From collection Place

"During the fall of 1878 and the winter of 1879, the Dorr family was very involved in the building of their country home on a dramatic clifftop site in Bar Harbor. Their expansive property faced northeast to the mainland Gouldsboro Hills, across the long reach of upper Frenchman Bay. They would call their estate "Oldfarm," recalling its heritage as an old farm during the area's agricultural heyday...
"Of the architects who had submitted plans to Charles Dorr while they were abroad, Henry Richards, a son-in-law of Julia Ward Howe, was selected.... Eager to extend his limited success as a Boston architect, Richards began working closely with the Dorr family to execute his design of a large Queen Anne Shingle-style residence. The shingles, hewn from California redwood, harmonized with the warm, reddish-pink, two-foot-thick granite foundation.
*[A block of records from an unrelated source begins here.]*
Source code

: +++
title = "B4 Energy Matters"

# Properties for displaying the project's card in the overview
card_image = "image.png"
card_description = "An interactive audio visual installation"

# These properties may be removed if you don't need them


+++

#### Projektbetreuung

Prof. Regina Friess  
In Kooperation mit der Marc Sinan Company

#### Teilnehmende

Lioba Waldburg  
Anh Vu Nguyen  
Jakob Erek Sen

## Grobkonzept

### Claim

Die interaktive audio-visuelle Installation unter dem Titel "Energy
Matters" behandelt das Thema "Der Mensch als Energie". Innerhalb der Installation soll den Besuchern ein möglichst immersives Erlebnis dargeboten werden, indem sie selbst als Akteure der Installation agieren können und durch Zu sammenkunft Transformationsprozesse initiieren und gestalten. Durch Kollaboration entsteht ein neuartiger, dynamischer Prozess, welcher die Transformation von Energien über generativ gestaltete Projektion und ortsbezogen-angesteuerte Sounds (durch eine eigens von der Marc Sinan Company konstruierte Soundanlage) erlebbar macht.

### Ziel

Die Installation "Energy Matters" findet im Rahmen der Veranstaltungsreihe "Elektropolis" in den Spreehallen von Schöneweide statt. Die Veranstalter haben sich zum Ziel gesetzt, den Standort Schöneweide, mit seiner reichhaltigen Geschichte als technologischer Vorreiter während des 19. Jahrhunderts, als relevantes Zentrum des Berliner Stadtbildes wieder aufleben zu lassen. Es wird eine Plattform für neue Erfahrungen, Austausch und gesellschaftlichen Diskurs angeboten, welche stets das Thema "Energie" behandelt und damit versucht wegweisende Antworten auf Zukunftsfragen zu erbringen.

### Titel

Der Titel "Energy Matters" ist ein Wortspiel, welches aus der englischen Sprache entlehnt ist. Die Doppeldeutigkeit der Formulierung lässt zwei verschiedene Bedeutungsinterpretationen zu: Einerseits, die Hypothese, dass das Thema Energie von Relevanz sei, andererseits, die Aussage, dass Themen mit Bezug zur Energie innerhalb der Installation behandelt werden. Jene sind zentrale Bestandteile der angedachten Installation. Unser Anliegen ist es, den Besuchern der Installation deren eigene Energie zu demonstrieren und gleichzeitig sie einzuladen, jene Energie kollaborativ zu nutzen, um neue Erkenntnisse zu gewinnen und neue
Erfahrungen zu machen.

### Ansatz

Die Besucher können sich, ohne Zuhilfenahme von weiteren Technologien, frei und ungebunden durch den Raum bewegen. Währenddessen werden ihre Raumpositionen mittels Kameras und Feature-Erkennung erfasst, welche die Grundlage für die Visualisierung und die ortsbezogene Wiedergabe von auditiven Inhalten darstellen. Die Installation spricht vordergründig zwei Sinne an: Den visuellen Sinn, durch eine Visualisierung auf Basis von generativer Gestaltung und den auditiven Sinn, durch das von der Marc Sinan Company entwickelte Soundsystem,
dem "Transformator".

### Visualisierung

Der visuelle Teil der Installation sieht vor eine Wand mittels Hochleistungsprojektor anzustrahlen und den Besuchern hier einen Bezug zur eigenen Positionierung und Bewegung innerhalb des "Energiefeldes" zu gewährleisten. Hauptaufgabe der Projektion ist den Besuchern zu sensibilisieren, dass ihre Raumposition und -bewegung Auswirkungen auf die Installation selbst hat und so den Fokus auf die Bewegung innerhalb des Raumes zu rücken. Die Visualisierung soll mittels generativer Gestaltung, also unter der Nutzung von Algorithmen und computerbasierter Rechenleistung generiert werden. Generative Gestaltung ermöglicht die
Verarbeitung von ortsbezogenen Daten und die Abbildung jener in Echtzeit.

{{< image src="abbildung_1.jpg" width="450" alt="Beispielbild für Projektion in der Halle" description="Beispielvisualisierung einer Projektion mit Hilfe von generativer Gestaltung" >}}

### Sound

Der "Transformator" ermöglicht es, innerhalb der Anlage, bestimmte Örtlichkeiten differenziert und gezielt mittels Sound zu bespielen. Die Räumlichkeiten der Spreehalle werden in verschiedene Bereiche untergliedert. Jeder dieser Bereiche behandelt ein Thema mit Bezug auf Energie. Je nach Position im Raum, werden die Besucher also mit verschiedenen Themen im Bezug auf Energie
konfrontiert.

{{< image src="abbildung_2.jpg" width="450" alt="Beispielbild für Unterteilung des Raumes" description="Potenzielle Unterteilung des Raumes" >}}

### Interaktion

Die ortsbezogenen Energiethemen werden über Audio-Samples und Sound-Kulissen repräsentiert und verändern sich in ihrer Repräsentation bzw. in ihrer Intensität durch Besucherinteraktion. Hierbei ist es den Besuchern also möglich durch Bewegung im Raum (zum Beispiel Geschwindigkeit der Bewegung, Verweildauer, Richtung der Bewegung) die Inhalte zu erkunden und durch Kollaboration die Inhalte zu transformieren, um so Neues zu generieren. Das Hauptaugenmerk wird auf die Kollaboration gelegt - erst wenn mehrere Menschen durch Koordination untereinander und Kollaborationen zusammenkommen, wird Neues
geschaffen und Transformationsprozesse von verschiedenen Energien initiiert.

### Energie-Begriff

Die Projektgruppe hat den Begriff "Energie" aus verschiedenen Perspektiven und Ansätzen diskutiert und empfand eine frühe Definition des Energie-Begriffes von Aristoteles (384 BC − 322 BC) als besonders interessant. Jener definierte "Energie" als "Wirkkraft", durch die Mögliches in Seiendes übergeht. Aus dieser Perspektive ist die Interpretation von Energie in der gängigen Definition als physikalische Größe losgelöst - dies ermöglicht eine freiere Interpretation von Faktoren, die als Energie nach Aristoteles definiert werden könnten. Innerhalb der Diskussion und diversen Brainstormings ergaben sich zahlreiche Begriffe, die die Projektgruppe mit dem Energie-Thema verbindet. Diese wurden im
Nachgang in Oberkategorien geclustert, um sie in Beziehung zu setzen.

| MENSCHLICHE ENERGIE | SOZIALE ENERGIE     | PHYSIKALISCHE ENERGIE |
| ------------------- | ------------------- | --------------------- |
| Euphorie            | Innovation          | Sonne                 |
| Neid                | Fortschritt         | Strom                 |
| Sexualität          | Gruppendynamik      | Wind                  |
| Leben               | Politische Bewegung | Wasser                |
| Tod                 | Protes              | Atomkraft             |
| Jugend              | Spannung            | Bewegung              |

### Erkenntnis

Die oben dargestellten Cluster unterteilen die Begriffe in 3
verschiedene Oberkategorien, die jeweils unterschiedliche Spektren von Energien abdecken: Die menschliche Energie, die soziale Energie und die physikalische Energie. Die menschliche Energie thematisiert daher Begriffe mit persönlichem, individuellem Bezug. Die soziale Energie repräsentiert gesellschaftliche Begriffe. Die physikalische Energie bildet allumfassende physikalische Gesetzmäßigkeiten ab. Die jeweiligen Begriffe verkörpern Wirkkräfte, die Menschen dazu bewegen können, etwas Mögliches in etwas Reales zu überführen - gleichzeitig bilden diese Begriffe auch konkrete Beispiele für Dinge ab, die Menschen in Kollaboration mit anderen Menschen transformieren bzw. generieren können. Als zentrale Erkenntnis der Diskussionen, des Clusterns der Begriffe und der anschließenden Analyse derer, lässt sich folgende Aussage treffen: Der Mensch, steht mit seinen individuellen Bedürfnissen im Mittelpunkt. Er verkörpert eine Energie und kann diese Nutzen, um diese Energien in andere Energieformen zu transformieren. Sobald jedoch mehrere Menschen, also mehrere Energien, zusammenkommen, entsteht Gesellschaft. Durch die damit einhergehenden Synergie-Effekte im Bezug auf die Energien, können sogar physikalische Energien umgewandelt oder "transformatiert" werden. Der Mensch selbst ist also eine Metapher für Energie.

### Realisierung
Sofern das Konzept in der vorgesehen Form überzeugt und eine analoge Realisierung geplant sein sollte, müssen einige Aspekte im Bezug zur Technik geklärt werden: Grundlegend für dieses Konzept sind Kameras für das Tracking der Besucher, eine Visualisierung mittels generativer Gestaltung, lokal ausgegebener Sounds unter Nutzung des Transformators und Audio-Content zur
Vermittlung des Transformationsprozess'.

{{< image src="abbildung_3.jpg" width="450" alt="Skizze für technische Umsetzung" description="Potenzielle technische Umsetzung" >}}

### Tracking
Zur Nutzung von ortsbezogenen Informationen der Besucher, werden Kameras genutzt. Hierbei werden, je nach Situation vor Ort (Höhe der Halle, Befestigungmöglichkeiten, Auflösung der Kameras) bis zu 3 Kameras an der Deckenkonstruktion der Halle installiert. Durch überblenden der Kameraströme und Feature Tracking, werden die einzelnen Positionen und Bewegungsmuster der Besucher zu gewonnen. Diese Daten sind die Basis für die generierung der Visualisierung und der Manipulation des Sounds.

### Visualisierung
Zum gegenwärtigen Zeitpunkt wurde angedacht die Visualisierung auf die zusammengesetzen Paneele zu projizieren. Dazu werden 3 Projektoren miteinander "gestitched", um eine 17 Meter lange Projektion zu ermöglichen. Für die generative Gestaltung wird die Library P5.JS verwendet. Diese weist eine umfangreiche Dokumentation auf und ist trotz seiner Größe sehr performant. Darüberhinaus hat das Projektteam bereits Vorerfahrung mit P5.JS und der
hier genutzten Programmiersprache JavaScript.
"The foundation, one hundred and thirty-two by fifty-two feet, supported a year-round residence of eleven thousand square feet. The first and second floors--of oak, birch, and maple--contained more than a dozed rooms for family and servants, including six bathrooms. The drawing room, den, library, dinning room, and bedrooms were outfitted with new furnishings and and familiar pieces from their Boston residence.... George Dorr's third-floor Sea Room contained, in more than five hundred square feet, a huge fireplace a large window seat, full-length bookshelves, and small swinging windows that opened to the landscape and seascape.... Within ten years the house would be electrified, easing the visual strain of late-night reading; town water and telephone service were added to keep abreast of the times" (Epp, Ronald H. Creating Acadia National Park: The Biography of George Bucknam Dorr. [Bar Harbor, ME, Friends of Acadia] 2016).
The residence and outbuildings were demolished by the National Park Service around 1950, following Dorr's death in 1944. Trails and a small parking area are maintained by the NPS on the shore property.